De nombreuses boucles en bord de « mer » sont à découvrir le long du lac Huron; on dénombre ainsi sept circuits bordant le rivage sud-ouest (entre Point Clark et Port Elgin, en passant par Kincardine). Plus au nord, l’île Manitoulin, la plus grande île lacustre au monde, offre nombre d’accotements et des voies pavées sécuritaires aux paysages boréaux à découvrir. Emprunter le traversier MS Chi-Cheemaun depuis Tobermory pour s’y rendre est une expérience en soi.

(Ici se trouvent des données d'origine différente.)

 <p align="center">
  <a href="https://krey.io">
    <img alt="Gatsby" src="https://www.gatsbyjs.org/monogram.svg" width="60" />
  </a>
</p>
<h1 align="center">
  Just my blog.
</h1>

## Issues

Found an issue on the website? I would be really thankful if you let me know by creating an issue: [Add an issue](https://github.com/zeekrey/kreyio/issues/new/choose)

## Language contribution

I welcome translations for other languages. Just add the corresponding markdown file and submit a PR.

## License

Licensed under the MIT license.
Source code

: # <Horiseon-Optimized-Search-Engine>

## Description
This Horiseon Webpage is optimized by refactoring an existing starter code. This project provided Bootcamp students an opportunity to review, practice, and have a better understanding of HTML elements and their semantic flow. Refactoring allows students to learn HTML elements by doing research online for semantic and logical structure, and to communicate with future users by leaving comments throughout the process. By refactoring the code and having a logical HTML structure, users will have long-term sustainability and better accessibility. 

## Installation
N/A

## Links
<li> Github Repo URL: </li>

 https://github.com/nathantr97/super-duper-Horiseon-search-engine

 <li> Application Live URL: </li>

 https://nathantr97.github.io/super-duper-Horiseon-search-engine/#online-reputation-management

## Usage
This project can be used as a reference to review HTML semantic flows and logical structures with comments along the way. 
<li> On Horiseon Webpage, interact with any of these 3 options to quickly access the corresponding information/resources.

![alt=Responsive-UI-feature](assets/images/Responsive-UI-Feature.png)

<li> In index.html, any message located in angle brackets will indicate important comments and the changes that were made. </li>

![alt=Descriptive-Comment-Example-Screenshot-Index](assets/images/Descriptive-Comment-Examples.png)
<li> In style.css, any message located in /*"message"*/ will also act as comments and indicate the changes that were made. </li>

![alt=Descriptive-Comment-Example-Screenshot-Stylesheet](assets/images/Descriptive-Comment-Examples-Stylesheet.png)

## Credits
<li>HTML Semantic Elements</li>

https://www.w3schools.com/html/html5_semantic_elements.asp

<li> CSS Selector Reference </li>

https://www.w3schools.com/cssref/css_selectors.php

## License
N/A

Les pneus plus agressifs doivent faire un arrêt à The Blue Mountains, centre récréatif multiactivités aux abords de Collingwood (excellent endroit de ravitaillement, par ailleurs). La montagne offre de l’enduro orgasmique et de la descente engageante. Mieux vaut le dire : avec ses tyroliennes, murs d’escalade, grottes, spas et randonnées, le séjour se prolonge de lui-même. La famille en décidera peut-être pour vous.

Les rivages mirobolants de dégradés bleutés de la mer intérieure huronne conduisent à une infinité de découvertes et promettent le tournis : 30 000 îles, 20 épaves et des kilomètres de plages incitent à lever l’ancre. Un accès privilégié à des sites exceptionnels est garanti à ceux qui ont l’esprit aventureux. Qui eût cru qu’un foisonnant terrain de jeu de plein air, aux eaux quasi caribéennes, se trouvait à quelques heures de route de Montréal?